School Improvement in Maryland

Using the State Curriculum: Reading/ELA, Grade 2

Reading/ELA | Informational | Literary | Writing | Language | Listening | Speaking

Lesson Seeds: The lesson seeds are ideas for the indicator/objective that can be used to build a lesson. Lesson seeds are not meant to be all-inclusive, nor are they substitutes for instruction.

Standard 3.0 Comprehension of Literary Text

Indicator 7. Identify and describe the author's use of language

Objective a. Explain how the use of dialogue contributes to a story


Select a book for a shared reading that has an abundance of dialogue. One text that carries dialogue all the way through the text is The Salamander Room by Anne Mazer. Explain to the students that what a character says in a text helps us learn about that person. After reading together the selected text, talk about the character based on the dialogue in the text. In our sample text, our character and problem are introduced on the first page and then the entire text is told through the dialogue between the young boy, Brian, and his mother. Each page begins with the mother questioning Brian and is followed by Brian’s response. Create a chart to record what readers learn about Brian through his words.
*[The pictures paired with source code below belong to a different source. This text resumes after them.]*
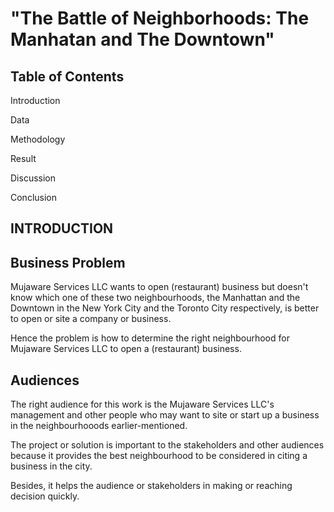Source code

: 
# **"The Battle of Neighborhoods: The Manhatan and The Downtown"**

## Table of Contents
Introduction

Data

Methodology

Result

Discussion

Conclusion

## INTRODUCTION
## Business Problem
Mujaware Services LLC wants to open (restaurant) business but doesn't know which one of these two neighbourhoods, the Manhattan and the Downtown in the New York City and the Toronto City respectively, is better to open or site a company or business.

Hence the problem is how to determine the right neighbourhood for Mujaware Services LLC to open a (restaurant) business.

## Audiences
The right audience for this work is the Mujaware Services LLC's management and other people who may want to site or start up a business in the neighbourhooods earlier-mentioned.

The project or solution is important to the stakeholders and other audiences because it provides the best neighbourhood to be considered in citing a business in the city. 

Besides, it helps the audience or stakeholders in making or reaching decision quickly.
Things I know about Brian What Brian Says
Brian knows a lot about salamanders. He talks about all of the things he would do to make a comfortable place for the salamander to live.
Brian is creative. He answers his mother’s questions with answers that aren’t really possible for him to do.
Brian knows a lot about nature. He describes a habitat that includes many kinds of animals and plants.
Brian is determined. He has an answer for every question his mother poses.



Use the guided reading text in your small groups to analyze characters based on what they say or what others say about them. Choose texts that have rich dialogue to accomplish this. Reread the dialogue to chart what students learn about the main characters through their speech.


For students who have a secure sense of story choose a different text where dialogue plays a strong role in moving the story along. An example might be “Let’s get a Pup!” said Kate by Bob Graham. The conversation about dialogue in this book can begin with the title. These words are repeated as the opening words of the story and set the whole story in motion. Discuss the conversation that occurs on the first page between Kate and her parents. Are they receptive to the idea of getting a dog? What do we know about Kate and her parents from this conversation? (Kate has an idea and can’t wait for her parents to get out of bed to tell them. Her parents are in a good mood despite being awakened.) Read the dialogue on the next page to determine how the parents react to Kate’s idea. (Mom and Dad get excited too. Mom finds an idea in the paper and tells them and they take off.) Move on through the story until you reach the page where the author uses dialogue again. This time the dialogue reveals that the family has made a decision to take home the puppy they named Dave. Through the dialogue, we know that the family is very happy with their selection. However, on the next page discuss how the dialogue is used by the author to change the story. You can tell through the words in the dialogue and how the author describes the way the characters speak the words that the family would also like to take Rosy home. This changed the pace of the story. Read through the next pages to find the dialogue that occurs the next morning. The family reveals that no one slept and they leave the house quickly. To understand this action a reader must think about the dialogue that the parents had about Rosy as they were leaving the rescue center. Ask the students if they predicted where the family was going correctly when they read the story the first time. The author uses dialogue to reveal that the family is also adopting Rosy. On the next page the author uses dialogue to create new action in the story when the parents talk about giving the dog a bath. The author ends the story by confirming the wishes about having the pets that the family had revealed in the dialogue throughout the story. The author used dialogue in the story to trigger the action and move the story along.